WORK REQUEST
Omit the images. Restate all of the records word for word.

══ TASK INPUTS ══

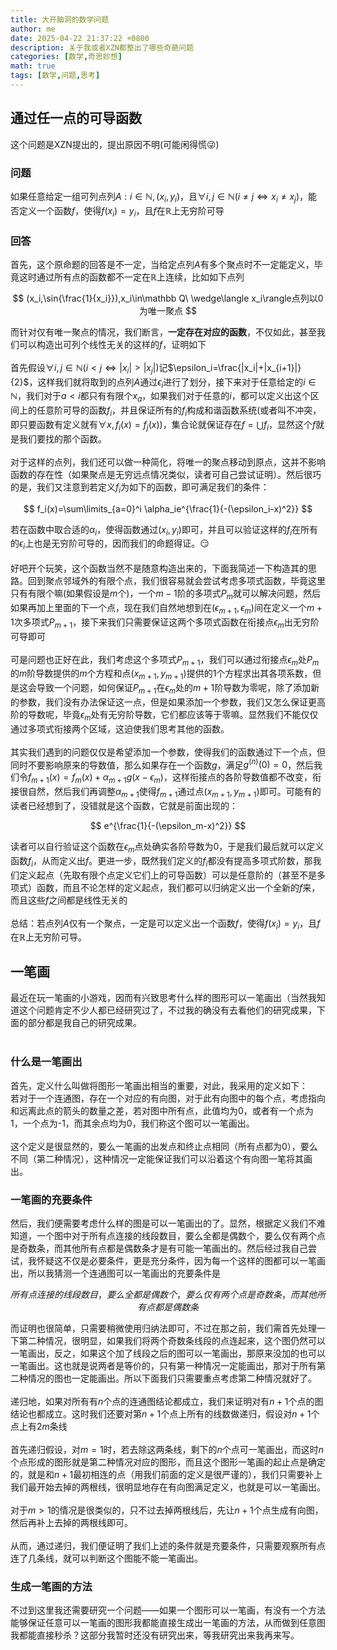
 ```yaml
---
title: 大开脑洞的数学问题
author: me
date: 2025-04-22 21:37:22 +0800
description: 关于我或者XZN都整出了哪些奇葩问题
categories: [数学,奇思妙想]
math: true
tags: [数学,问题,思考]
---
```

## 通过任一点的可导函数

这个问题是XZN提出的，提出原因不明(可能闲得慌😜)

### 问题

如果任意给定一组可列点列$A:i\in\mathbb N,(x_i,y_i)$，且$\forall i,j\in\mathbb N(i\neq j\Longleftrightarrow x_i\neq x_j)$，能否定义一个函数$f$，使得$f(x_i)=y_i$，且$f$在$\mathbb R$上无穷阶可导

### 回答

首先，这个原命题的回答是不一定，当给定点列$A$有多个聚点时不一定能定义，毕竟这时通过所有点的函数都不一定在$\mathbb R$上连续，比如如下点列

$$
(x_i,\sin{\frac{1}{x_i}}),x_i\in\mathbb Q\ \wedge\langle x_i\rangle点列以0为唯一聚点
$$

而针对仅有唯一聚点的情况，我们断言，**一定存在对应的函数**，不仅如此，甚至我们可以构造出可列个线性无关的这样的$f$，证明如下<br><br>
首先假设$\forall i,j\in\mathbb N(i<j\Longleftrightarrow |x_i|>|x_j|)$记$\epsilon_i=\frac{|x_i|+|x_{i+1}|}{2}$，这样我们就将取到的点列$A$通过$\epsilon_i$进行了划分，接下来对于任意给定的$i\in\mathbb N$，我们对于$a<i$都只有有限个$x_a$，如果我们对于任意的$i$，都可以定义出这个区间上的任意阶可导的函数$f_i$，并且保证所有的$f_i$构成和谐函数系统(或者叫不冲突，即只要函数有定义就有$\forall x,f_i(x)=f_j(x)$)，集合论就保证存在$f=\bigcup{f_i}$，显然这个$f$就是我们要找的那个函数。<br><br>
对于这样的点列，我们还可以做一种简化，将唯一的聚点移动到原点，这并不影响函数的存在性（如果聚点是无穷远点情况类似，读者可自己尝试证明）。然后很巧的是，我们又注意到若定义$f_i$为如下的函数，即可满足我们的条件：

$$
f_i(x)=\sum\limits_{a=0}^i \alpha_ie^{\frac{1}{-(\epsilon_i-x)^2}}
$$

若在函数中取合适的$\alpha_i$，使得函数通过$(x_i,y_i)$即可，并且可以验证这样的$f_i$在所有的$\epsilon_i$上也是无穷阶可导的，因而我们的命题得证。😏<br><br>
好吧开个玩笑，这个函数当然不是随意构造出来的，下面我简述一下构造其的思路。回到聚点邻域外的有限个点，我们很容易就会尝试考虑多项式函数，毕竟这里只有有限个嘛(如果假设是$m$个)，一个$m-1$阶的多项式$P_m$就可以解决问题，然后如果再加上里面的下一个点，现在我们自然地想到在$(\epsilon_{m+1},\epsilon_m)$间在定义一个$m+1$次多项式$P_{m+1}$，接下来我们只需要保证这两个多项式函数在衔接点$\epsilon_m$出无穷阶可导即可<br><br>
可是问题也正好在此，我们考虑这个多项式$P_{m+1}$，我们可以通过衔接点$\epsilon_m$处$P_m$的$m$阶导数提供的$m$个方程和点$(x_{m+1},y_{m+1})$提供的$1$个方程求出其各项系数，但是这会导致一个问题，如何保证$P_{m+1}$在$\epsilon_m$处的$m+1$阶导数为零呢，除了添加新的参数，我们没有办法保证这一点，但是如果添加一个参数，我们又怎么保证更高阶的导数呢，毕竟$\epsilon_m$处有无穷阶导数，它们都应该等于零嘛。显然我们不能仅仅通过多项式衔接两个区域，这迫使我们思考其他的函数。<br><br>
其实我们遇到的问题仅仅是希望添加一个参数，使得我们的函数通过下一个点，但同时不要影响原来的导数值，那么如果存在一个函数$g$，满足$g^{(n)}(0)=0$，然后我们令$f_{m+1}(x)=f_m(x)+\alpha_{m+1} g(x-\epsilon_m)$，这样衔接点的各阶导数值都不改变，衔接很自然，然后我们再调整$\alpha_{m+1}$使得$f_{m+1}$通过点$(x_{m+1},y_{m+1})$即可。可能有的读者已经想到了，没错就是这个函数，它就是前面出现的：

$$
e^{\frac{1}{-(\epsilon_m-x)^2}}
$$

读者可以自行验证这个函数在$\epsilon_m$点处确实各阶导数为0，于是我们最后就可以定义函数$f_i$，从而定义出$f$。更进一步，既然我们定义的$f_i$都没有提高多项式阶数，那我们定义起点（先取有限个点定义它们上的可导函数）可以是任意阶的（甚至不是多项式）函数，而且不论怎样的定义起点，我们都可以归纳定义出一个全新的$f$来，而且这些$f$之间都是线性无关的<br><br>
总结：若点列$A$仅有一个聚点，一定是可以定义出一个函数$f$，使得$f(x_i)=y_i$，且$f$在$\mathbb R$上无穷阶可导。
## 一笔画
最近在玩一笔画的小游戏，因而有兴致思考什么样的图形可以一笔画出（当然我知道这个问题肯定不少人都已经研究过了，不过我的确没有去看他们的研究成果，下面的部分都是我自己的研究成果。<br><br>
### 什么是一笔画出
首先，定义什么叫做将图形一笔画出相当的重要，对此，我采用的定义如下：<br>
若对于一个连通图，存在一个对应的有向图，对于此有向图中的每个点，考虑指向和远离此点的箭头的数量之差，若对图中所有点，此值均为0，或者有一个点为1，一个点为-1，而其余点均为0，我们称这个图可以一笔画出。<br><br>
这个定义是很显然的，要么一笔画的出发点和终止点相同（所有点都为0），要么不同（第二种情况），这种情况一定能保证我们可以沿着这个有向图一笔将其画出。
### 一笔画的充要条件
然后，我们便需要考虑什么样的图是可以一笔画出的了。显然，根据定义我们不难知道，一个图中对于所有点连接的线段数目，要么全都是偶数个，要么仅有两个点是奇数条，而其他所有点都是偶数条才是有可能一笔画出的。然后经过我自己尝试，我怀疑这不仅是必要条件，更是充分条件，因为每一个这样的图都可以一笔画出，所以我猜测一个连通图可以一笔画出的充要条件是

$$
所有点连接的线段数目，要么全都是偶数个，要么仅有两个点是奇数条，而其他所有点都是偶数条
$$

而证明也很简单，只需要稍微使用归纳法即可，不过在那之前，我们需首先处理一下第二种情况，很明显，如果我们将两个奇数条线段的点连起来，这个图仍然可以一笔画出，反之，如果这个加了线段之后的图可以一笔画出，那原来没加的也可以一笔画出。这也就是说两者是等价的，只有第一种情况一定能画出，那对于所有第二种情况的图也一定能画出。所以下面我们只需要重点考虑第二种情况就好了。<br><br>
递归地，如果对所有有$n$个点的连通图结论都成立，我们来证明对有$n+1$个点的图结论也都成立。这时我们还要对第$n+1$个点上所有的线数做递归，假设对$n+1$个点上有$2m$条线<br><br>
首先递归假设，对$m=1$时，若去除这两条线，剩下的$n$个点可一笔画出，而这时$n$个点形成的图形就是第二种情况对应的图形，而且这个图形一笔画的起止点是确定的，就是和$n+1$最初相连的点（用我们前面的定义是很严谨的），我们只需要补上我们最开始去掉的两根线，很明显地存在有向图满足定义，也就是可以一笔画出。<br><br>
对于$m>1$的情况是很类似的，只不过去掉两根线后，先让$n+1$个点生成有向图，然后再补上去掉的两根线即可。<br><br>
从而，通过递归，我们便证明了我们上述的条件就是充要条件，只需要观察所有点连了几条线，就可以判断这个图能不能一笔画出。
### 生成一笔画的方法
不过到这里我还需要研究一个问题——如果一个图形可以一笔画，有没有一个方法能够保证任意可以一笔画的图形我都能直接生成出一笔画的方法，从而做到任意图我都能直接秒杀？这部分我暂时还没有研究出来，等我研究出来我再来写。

═══

SOLUTION FOR THIS PROBLEM
 ```yaml
---
title: 大开脑洞的数学问题
author: me
date: 2025-04-22 21:37:22 +0800
description: 关于我或者XZN都整出了哪些奇葩问题
categories: [数学,奇思妙想]
math: true
tags: [数学,问题,思考]
---
```

## 通过任一点的可导函数

这个问题是XZN提出的，提出原因不明(可能闲得慌😜)

### 问题

如果任意给定一组可列点列$A:i\in\mathbb N,(x_i,y_i)$，且$\forall i,j\in\mathbb N(i\neq j\Longleftrightarrow x_i\neq x_j)$，能否定义一个函数$f$，使得$f(x_i)=y_i$，且$f$在$\mathbb R$上无穷阶可导

### 回答

首先，这个原命题的回答是不一定，当给定点列$A$有多个聚点时不一定能定义，毕竟这时通过所有点的函数都不一定在$\mathbb R$上连续，比如如下点列

$$
(x_i,\sin{\frac{1}{x_i}}),x_i\in\mathbb Q\ \wedge\langle x_i\rangle点列以0为唯一聚点
$$

而针对仅有唯一聚点的情况，我们断言，**一定存在对应的函数**，不仅如此，甚至我们可以构造出可列个线性无关的这样的$f$，证明如下<br><br>
首先假设$\forall i,j\in\mathbb N(i<j\Longleftrightarrow |x_i|>|x_j|)$记$\epsilon_i=\frac{|x_i|+|x_{i+1}|}{2}$，这样我们就将取到的点列$A$通过$\epsilon_i$进行了划分，接下来对于任意给定的$i\in\mathbb N$，我们对于$a<i$都只有有限个$x_a$，如果我们对于任意的$i$，都可以定义出这个区间上的任意阶可导的函数$f_i$，并且保证所有的$f_i$构成和谐函数系统(或者叫不冲突，即只要函数有定义就有$\forall x,f_i(x)=f_j(x)$)，集合论就保证存在$f=\bigcup{f_i}$，显然这个$f$就是我们要找的那个函数。<br><br>
对于这样的点列，我们还可以做一种简化，将唯一的聚点移动到原点，这并不影响函数的存在性（如果聚点是无穷远点情况类似，读者可自己尝试证明）。然后很巧的是，我们又注意到若定义$f_i$为如下的函数，即可满足我们的条件：

$$
f_i(x)=\sum\limits_{a=0}^i \alpha_ie^{\frac{1}{-(\epsilon_i-x)^2}}
$$

若在函数中取合适的$\alpha_i$，使得函数通过$(x_i,y_i)$即可，并且可以验证这样的$f_i$在所有的$\epsilon_i$上也是无穷阶可导的，因而我们的命题得证。😏<br><br>
好吧开个玩笑，这个函数当然不是随意构造出来的，下面我简述一下构造其的思路。回到聚点邻域外的有限个点，我们很容易就会尝试考虑多项式函数，毕竟这里只有有限个嘛(如果假设是$m$个)，一个$m-1$阶的多项式$P_m$就可以解决问题，然后如果再加上里面的下一个点，现在我们自然地想到在$(\epsilon_{m+1},\epsilon_m)$间在定义一个$m+1$次多项式$P_{m+1}$，接下来我们只需要保证这两个多项式函数在衔接点$\epsilon_m$出无穷阶可导即可<br><br>
可是问题也正好在此，我们考虑这个多项式$P_{m+1}$，我们可以通过衔接点$\epsilon_m$处$P_m$的$m$阶导数提供的$m$个方程和点$(x_{m+1},y_{m+1})$提供的$1$个方程求出其各项系数，但是这会导致一个问题，如何保证$P_{m+1}$在$\epsilon_m$处的$m+1$阶导数为零呢，除了添加新的参数，我们没有办法保证这一点，但是如果添加一个参数，我们又怎么保证更高阶的导数呢，毕竟$\epsilon_m$处有无穷阶导数，它们都应该等于零嘛。显然我们不能仅仅通过多项式衔接两个区域，这迫使我们思考其他的函数。<br><br>
其实我们遇到的问题仅仅是希望添加一个参数，使得我们的函数通过下一个点，但同时不要影响原来的导数值，那么如果存在一个函数$g$，满足$g^{(n)}(0)=0$，然后我们令$f_{m+1}(x)=f_m(x)+\alpha_{m+1} g(x-\epsilon_m)$，这样衔接点的各阶导数值都不改变，衔接很自然，然后我们再调整$\alpha_{m+1}$使得$f_{m+1}$通过点$(x_{m+1},y_{m+1})$即可。可能有的读者已经想到了，没错就是这个函数，它就是前面出现的：

$$
e^{\frac{1}{-(\epsilon_m-x)^2}}
$$

读者可以自行验证这个函数在$\epsilon_m$点处确实各阶导数为0，于是我们最后就可以定义函数$f_i$，从而定义出$f$。更进一步，既然我们定义的$f_i$都没有提高多项式阶数，那我们定义起点（先取有限个点定义它们上的可导函数）可以是任意阶的（甚至不是多项式）函数，而且不论怎样的定义起点，我们都可以归纳定义出一个全新的$f$来，而且这些$f$之间都是线性无关的<br><br>
总结：若点列$A$仅有一个聚点，一定是可以定义出一个函数$f$，使得$f(x_i)=y_i$，且$f$在$\mathbb R$上无穷阶可导。
## 一笔画
最近在玩一笔画的小游戏，因而有兴致思考什么样的图形可以一笔画出（当然我知道这个问题肯定不少人都已经研究过了，不过我的确没有去看他们的研究成果，下面的部分都是我自己的研究成果。<br><br>
### 什么是一笔画出
首先，定义什么叫做将图形一笔画出相当的重要，对此，我采用的定义如下：<br>
若对于一个连通图，存在一个对应的有向图，对于此有向图中的每个点，考虑指向和远离此点的箭头的数量之差，若对图中所有点，此值均为0，或者有一个点为1，一个点为-1，而其余点均为0，我们称这个图可以一笔画出。<br><br>
这个定义是很显然的，要么一笔画的出发点和终止点相同（所有点都为0），要么不同（第二种情况），这种情况一定能保证我们可以沿着这个有向图一笔将其画出。
### 一笔画的充要条件
然后，我们便需要考虑什么样的图是可以一笔画出的了。显然，根据定义我们不难知道，一个图中对于所有点连接的线段数目，要么全都是偶数个，要么仅有两个点是奇数条，而其他所有点都是偶数条才是有可能一笔画出的。然后经过我自己尝试，我怀疑这不仅是必要条件，更是充分条件，因为每一个这样的图都可以一笔画出，所以我猜测一个连通图可以一笔画出的充要条件是

$$
所有点连接的线段数目，要么全都是偶数个，要么仅有两个点是奇数条，而其他所有点都是偶数条
$$

而证明也很简单，只需要稍微使用归纳法即可，不过在那之前，我们需首先处理一下第二种情况，很明显，如果我们将两个奇数条线段的点连起来，这个图仍然可以一笔画出，反之，如果这个加了线段之后的图可以一笔画出，那原来没加的也可以一笔画出。这也就是说两者是等价的，只有第一种情况一定能画出，那对于所有第二种情况的图也一定能画出。所以下面我们只需要重点考虑第二种情况就好了。<br><br>
递归地，如果对所有有$n$个点的连通图结论都成立，我们来证明对有$n+1$个点的图结论也都成立。这时我们还要对第$n+1$个点上所有的线数做递归，假设对$n+1$个点上有$2m$条线<br><br>
首先递归假设，对$m=1$时，若去除这两条线，剩下的$n$个点可一笔画出，而这时$n$个点形成的图形就是第二种情况对应的图形，而且这个图形一笔画的起止点是确定的，就是和$n+1$最初相连的点（用我们前面的定义是很严谨的），我们只需要补上我们最开始去掉的两根线，很明显地存在有向图满足定义，也就是可以一笔画出。<br><br>
对于$m>1$的情况是很类似的，只不过去掉两根线后，先让$n+1$个点生成有向图，然后再补上去掉的两根线即可。<br><br>
从而，通过递归，我们便证明了我们上述的条件就是充要条件，只需要观察所有点连了几条线，就可以判断这个图能不能一笔画出。
### 生成一笔画的方法
不过到这里我还需要研究一个问题——如果一个图形可以一笔画，有没有一个方法能够保证任意可以一笔画的图形我都能直接生成出一笔画的方法，从而做到任意图我都能直接秒杀？这部分我暂时还没有研究出来，等我研究出来我再来写。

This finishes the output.